Saved data entries:
Start of Block

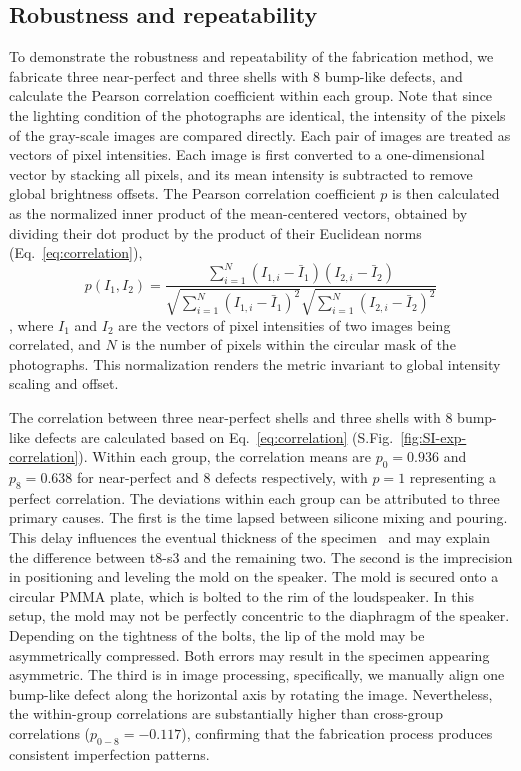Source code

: \documentclass[letter,11pt]{article}
\begin{document}
\subsection{Robustness and repeatability}
To demonstrate the robustness and repeatability of the fabrication method, we fabricate three near-perfect and three shells with 8 bump-like defects, and calculate the Pearson correlation coefficient within each group. Note that since the lighting condition of the photographs are identical, the intensity of the pixels of the gray-scale images are compared directly. Each pair of images are treated as vectors of pixel intensities. Each image is first converted to a one-dimensional vector by stacking all pixels, and its mean intensity is subtracted to remove global brightness offsets. The Pearson correlation coefficient $p$ is then calculated as the normalized inner product of the mean-centered vectors, obtained by dividing their dot product by the product of their Euclidean norms (Eq.~\ref{eq:correlation}),
\begin{equation}
p(I_1,I_2) = \frac{\sum_{i=1}^N ( I_{1,i} - \bar{I}_1) (I_{2,i} - \bar{I}_2)}{\sqrt{\sum_{i=1}^N ( I_{1,i} - \bar{I}_1)^2}\sqrt{\sum_{i=1}^N ( I_{2,i} - \bar{I}_2)^2}}
\label{eq:correlation}
\end{equation}
, where $I_1$ and $I_2$ are the vectors of pixel intensities of two images being correlated, and $N$ is the number of pixels within the circular mask of the photographs. This normalization renders the metric invariant to global intensity scaling and offset.

The correlation between three near-perfect shells and three shells with 8 bump-like defects are calculated based on Eq.~\ref{eq:correlation} (S.Fig.~\ref{fig:SI-exp-correlation}). Within each group, the correlation means are $p_0=0.936$ and $p_8=0.638$ for near-perfect and 8 defects respectively, with $p=1$ representing a perfect correlation. The deviations within each group can be attributed to three primary causes. The first is the time lapsed between silicone mixing and pouring. This delay influences the eventual thickness of the specimen~\cite{lee2016fabrication} and may explain the difference between t8-s3 and the remaining two. The second is the imprecision in positioning and leveling the mold on the speaker. The mold is secured onto a circular PMMA plate, which is bolted to the rim of the loudspeaker. In this setup, the mold may not be perfectly concentric to the diaphragm of the speaker. Depending on the tightness of the bolts, the lip of the mold may be asymmetrically compressed. Both errors may result in the specimen appearing asymmetric. The third is in image processing, specifically, we manually align one bump-like defect along the horizontal axis by rotating the image. Nevertheless, the within-group correlations are substantially higher than cross-group correlations ($p_{0-8}=-0.117$), confirming that the fabrication process produces consistent imperfection patterns.
\end{document}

End of Block

- _Activity_: All of the data above must be printed exactly, minus its pictures.

- _Solution for this problem_:
Source code

: \documentclass[letter,11pt]{article}
\begin{document}
\subsection{Robustness and repeatability}
To demonstrate the robustness and repeatability of the fabrication method, we fabricate three near-perfect and three shells with 8 bump-like defects, and calculate the Pearson correlation coefficient within each group. Note that since the lighting condition of the photographs are identical, the intensity of the pixels of the gray-scale images are compared directly. Each pair of images are treated as vectors of pixel intensities. Each image is first converted to a one-dimensional vector by stacking all pixels, and its mean intensity is subtracted to remove global brightness offsets. The Pearson correlation coefficient $p$ is then calculated as the normalized inner product of the mean-centered vectors, obtained by dividing their dot product by the product of their Euclidean norms (Eq.~\ref{eq:correlation}),
\begin{equation}
p(I_1,I_2) = \frac{\sum_{i=1}^N ( I_{1,i} - \bar{I}_1) (I_{2,i} - \bar{I}_2)}{\sqrt{\sum_{i=1}^N ( I_{1,i} - \bar{I}_1)^2}\sqrt{\sum_{i=1}^N ( I_{2,i} - \bar{I}_2)^2}}
\label{eq:correlation}
\end{equation}
, where $I_1$ and $I_2$ are the vectors of pixel intensities of two images being correlated, and $N$ is the number of pixels within the circular mask of the photographs. This normalization renders the metric invariant to global intensity scaling and offset.

The correlation between three near-perfect shells and three shells with 8 bump-like defects are calculated based on Eq.~\ref{eq:correlation} (S.Fig.~\ref{fig:SI-exp-correlation}). Within each group, the correlation means are $p_0=0.936$ and $p_8=0.638$ for near-perfect and 8 defects respectively, with $p=1$ representing a perfect correlation. The deviations within each group can be attributed to three primary causes. The first is the time lapsed between silicone mixing and pouring. This delay influences the eventual thickness of the specimen~\cite{lee2016fabrication} and may explain the difference between t8-s3 and the remaining two. The second is the imprecision in positioning and leveling the mold on the speaker. The mold is secured onto a circular PMMA plate, which is bolted to the rim of the loudspeaker. In this setup, the mold may not be perfectly concentric to the diaphragm of the speaker. Depending on the tightness of the bolts, the lip of the mold may be asymmetrically compressed. Both errors may result in the specimen appearing asymmetric. The third is in image processing, specifically, we manually align one bump-like defect along the horizontal axis by rotating the image. Nevertheless, the within-group correlations are substantially higher than cross-group correlations ($p_{0-8}=-0.117$), confirming that the fabrication process produces consistent imperfection patterns.
\end{document}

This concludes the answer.